At least 95 people lost their lives as temperatures hit levels not recorded before, with Portland breaking 116F (46.6C) last Monday, the third record-breaking day in succession.
The city and state were among many locations across the US Pacific Northwest, and in western Canada, that suffered from a debilitating “heat dome”, that experts say was made more intense as a recent of climate change.
In Lytton, 160 miles northwest of Vancouver, British Columbia, the entire community was evacuated as fires took hold, and temperatures hit 120F (49.6C)
Kate Brown, Oregon’s governor, said she he ordered a review of the way the authorities responded to the heat that struck there.
She added that it was clear that as with the pandemic, the people who suffered the most in such emergencies were “communities of colour, our low income families”.
“And we have to centre the voices of Black and brown and indigenous people at the forefront of our work as we do emergency preparedness,” she said.
Cities such as Portland and Seattle have typically had some of the lowest percentage of homes with air conditioning.
But as the climate has become drier and hotter, that is changing, with newer homes often fitted with such systems.
Ms Brown said on Sunday her team needed to focus more on getting prepared for such emergencies and letting the most vulnerable know that resources such as “cooling centres”, where people could sit and rest away from the heat, had been established in libraries and government buildings.

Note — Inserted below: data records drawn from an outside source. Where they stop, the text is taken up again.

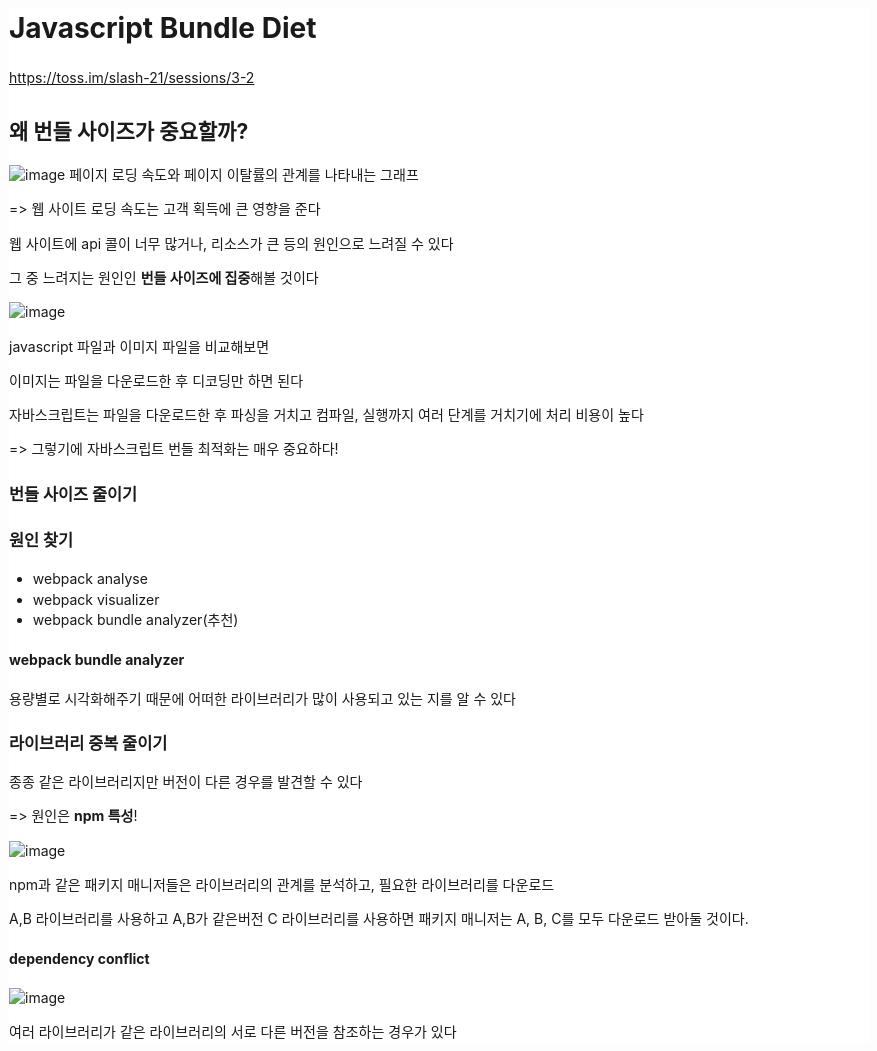 # Javascript Bundle Diet

https://toss.im/slash-21/sessions/3-2

## 왜 번들 사이즈가 중요할까?

![image](https://github.com/user-attachments/assets/0fabd804-293f-4a7f-ba22-8336b2d0df13)
페이지 로딩 속도와 페이지 이탈률의 관계를 나타내는 그래프

=> 웹 사이트 로딩 속도는 고객 획득에 큰 영향을 준다

웹 사이트에 api 콜이 너무 많거나, 리소스가 큰 등의 원인으로 느려질 수 있다

그 중 느려지는 원인인 **번들 사이즈에 집중**해볼 것이다

![image](https://github.com/user-attachments/assets/1b2a95a9-0a00-4e0f-add8-d38e42ea7bb7)

javascript 파일과 이미지 파일을 비교해보면

이미지는 파일을 다운로드한 후 디코딩만 하면 된다

자바스크립트는 파일을 다운로드한 후 파싱을 거치고 컴파일, 실행까지 여러 단계를 거치기에 처리 비용이 높다

=> 그렇기에 자바스크립트 번들 최적화는 매우 중요하다!

### 번들 사이즈 줄이기

### 원인 찾기

- webpack analyse
- webpack visualizer
- webpack bundle analyzer(추천)

#### webpack bundle analyzer

용량별로 시각화해주기 때문에 어떠한 라이브러리가 많이 사용되고 있는 지를 알 수 있다

### 라이브러리 중복 줄이기

종종 같은 라이브러리지만 버전이 다른 경우를 발견할 수 있다

=> 원인은 **npm 특성**!

![image](https://github.com/user-attachments/assets/b057a228-6089-4083-b1f5-6a0d8fe3053d)

npm과 같은 패키지 매니저들은 라이브러리의 관계를 분석하고, 필요한 라이브러리를 다운로드

A,B 라이브러리를 사용하고 A,B가 같은버전 C 라이브러리를 사용하면 패키지 매니저는 A, B, C를 모두 다운로드 받아둘 것이다.

#### dependency conflict

![image](https://github.com/user-attachments/assets/968fd358-3560-4b3d-9380-ae44fe0a7e4a)

여러 라이브러리가 같은 라이브러리의 서로 다른 버전을 참조하는 경우가 있다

She said she had spoken to the president, who had wanted to know how the federal government could help states such as hers, especially with such crises likely to happen more often.
“We need resources, and we need boots on the ground,” she said. “For example, we need financial resources to be able to purchase critical, essential equipment like aircraft to help us fight fire. We need to make sure that we have adequate boots on the ground.”
The governor, who is a Democrat, said the crisis, during which she declared a state of emergency, was a pointer to the future.
“I think the concern … is that this is a harbinger of things to come,” she said.
“We literally have had four emergency declarations in this state at the federal level since April of 2020.”